Under the Shadow stands out as a film that masterfully combines elements of existential dread and supernatural horror to create a film that is both thoughtful and entertaining. As the film moves forward, the audience is absorbed into the day-to-day lives of Shideh and her daughter who live in times of great unrest and uncertainty. Under the Shadow is a cerebral type of horror film that needs to be seen.


10. The Wailing (2016)

Yet another South Korean horror flick to make this list is Na Hong-jin’s 2016 film The Wailing. This epic horror combines many elements of the genre including demonic possession and graphic violence to create a roughly two-and-a-half hour cinematic experience of fiercely thought-provoking horror. The Wailing takes place in an isolated village that is violently disrupted when a Japanese outsider comes into town.

Jong-goo is a dopey, gone-to-seed cop who lives a quiet life until sudden murderous outbreaks begin to plague his town. The townsfolk believe a Japanese man who has recently moved to the village is behind the murders, many of them thinking the stranger is a demon. After unsuccessfully investigating the Japanese man, Jong-goo’s young daughter begins to experience fits of delirium and develops a rash, similar behavior shown by the townspeople who went on murder sprees. As Jong-goo desperately searches for answers to cure his daughter and placate the town, he finds answers and truths that are dark, twisted, and truly unforeseen.

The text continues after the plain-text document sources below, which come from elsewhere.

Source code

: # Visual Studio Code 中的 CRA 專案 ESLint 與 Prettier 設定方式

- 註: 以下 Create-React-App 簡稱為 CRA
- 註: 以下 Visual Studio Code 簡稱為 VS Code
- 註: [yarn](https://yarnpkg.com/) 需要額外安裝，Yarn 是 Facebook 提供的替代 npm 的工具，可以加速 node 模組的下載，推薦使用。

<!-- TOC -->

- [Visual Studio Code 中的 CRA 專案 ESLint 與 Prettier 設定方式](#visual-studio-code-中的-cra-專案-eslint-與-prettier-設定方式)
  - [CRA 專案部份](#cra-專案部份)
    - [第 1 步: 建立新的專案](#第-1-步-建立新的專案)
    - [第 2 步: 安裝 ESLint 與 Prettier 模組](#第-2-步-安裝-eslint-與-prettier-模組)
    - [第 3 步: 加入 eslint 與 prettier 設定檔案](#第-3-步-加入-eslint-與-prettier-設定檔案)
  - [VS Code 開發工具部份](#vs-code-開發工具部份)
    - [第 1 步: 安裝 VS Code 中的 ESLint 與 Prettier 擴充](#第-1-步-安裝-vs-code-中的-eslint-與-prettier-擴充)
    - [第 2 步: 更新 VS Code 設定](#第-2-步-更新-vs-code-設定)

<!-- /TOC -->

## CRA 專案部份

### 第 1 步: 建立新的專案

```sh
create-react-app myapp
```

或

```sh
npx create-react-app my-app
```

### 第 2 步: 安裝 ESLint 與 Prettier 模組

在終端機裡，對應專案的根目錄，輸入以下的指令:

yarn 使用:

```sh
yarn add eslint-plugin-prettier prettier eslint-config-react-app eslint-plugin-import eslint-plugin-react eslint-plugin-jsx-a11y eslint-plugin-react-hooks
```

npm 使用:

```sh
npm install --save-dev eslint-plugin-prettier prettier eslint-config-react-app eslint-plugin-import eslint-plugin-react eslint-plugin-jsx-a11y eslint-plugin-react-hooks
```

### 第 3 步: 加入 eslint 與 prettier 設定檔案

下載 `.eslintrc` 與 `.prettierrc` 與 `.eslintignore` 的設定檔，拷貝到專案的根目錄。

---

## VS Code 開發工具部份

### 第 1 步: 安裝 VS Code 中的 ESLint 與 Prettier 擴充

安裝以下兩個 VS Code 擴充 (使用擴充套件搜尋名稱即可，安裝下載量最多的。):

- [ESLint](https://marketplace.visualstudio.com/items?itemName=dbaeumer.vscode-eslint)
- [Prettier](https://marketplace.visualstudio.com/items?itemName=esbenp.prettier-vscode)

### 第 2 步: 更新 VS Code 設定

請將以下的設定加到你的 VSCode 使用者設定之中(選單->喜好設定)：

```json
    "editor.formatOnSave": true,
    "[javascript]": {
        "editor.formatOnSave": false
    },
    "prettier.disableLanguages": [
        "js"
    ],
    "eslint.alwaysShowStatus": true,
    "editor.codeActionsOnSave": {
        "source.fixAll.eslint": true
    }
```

The Wailing is certainly a long film to sit through, but the film never ceases to disturb or impress. While the ambitious filmmaking may include some devices that are typical of the horror genre, The Wailing infuses these devices with Korean cultural elements of the past and present as they have never been used in filmmaking before. The style of the film is noteworthy as well, showcasing the peaceful scenery of this small village in contrast to the scenes of intense gore and brutality. Definitely a film that will slowly permeate the brain and sit with a viewer overtime, The Wailing is a dynamic Korean horror film that is a gratifying experience.